> _To do_
Each line of the data should be given again exactly.

> _Task material_
* * * * *

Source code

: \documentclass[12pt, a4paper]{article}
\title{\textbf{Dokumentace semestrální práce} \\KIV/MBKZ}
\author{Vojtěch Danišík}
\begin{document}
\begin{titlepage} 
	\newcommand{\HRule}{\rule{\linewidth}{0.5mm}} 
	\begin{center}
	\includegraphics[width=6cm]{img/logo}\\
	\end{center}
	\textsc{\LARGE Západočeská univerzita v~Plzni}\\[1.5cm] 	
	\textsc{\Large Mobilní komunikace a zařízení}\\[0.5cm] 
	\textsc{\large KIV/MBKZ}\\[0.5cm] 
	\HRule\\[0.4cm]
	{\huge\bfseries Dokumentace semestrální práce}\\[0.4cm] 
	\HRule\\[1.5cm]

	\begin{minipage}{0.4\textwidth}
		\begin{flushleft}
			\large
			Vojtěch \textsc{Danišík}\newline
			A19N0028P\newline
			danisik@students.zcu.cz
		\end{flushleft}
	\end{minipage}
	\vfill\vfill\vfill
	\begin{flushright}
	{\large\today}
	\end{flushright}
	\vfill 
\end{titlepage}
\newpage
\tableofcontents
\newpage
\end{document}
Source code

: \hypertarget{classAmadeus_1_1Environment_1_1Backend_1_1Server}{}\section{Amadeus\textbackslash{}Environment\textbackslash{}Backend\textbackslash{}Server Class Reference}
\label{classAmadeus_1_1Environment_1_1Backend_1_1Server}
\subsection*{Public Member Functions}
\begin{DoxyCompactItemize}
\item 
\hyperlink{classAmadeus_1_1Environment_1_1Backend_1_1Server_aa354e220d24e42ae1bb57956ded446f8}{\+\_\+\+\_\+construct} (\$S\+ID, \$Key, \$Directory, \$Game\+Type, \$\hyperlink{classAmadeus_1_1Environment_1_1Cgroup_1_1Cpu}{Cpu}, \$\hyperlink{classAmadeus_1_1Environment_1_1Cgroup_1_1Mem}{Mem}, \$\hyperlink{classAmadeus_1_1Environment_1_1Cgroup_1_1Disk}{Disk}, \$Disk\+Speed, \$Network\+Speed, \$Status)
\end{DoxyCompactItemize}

* * * * *

> _Result below_
Source code

: \documentclass[12pt, a4paper]{article}
\title{\textbf{Dokumentace semestrální práce} \\KIV/MBKZ}
\author{Vojtěch Danišík}
\begin{document}
\begin{titlepage} 
	\newcommand{\HRule}{\rule{\linewidth}{0.5mm}} 
	\begin{center}
	\includegraphics[width=6cm]{img/logo}\\
	\end{center}
	\textsc{\LARGE Západočeská univerzita v~Plzni}\\[1.5cm] 	
	\textsc{\Large Mobilní komunikace a zařízení}\\[0.5cm] 
	\textsc{\large KIV/MBKZ}\\[0.5cm] 
	\HRule\\[0.4cm]
	{\huge\bfseries Dokumentace semestrální práce}\\[0.4cm] 
	\HRule\\[1.5cm]

	\begin{minipage}{0.4\textwidth}
		\begin{flushleft}
			\large
			Vojtěch \textsc{Danišík}\newline
			A19N0028P\newline
			danisik@students.zcu.cz
		\end{flushleft}
	\end{minipage}
	\vfill\vfill\vfill
	\begin{flushright}
	{\large\today}
	\end{flushright}
	\vfill 
\end{titlepage}
\newpage
\tableofcontents
\newpage
\end{document}
Source code

: \hypertarget{classAmadeus_1_1Environment_1_1Backend_1_1Server}{}\section{Amadeus\textbackslash{}Environment\textbackslash{}Backend\textbackslash{}Server Class Reference}
\label{classAmadeus_1_1Environment_1_1Backend_1_1Server}
\subsection*{Public Member Functions}
\begin{DoxyCompactItemize}
\item 
\hyperlink{classAmadeus_1_1Environment_1_1Backend_1_1Server_aa354e220d24e42ae1bb57956ded446f8}{\+\_\+\+\_\+construct} (\$S\+ID, \$Key, \$Directory, \$Game\+Type, \$\hyperlink{classAmadeus_1_1Environment_1_1Cgroup_1_1Cpu}{Cpu}, \$\hyperlink{classAmadeus_1_1Environment_1_1Cgroup_1_1Mem}{Mem}, \$\hyperlink{classAmadeus_1_1Environment_1_1Cgroup_1_1Disk}{Disk}, \$Disk\+Speed, \$Network\+Speed, \$Status)
\end{DoxyCompactItemize}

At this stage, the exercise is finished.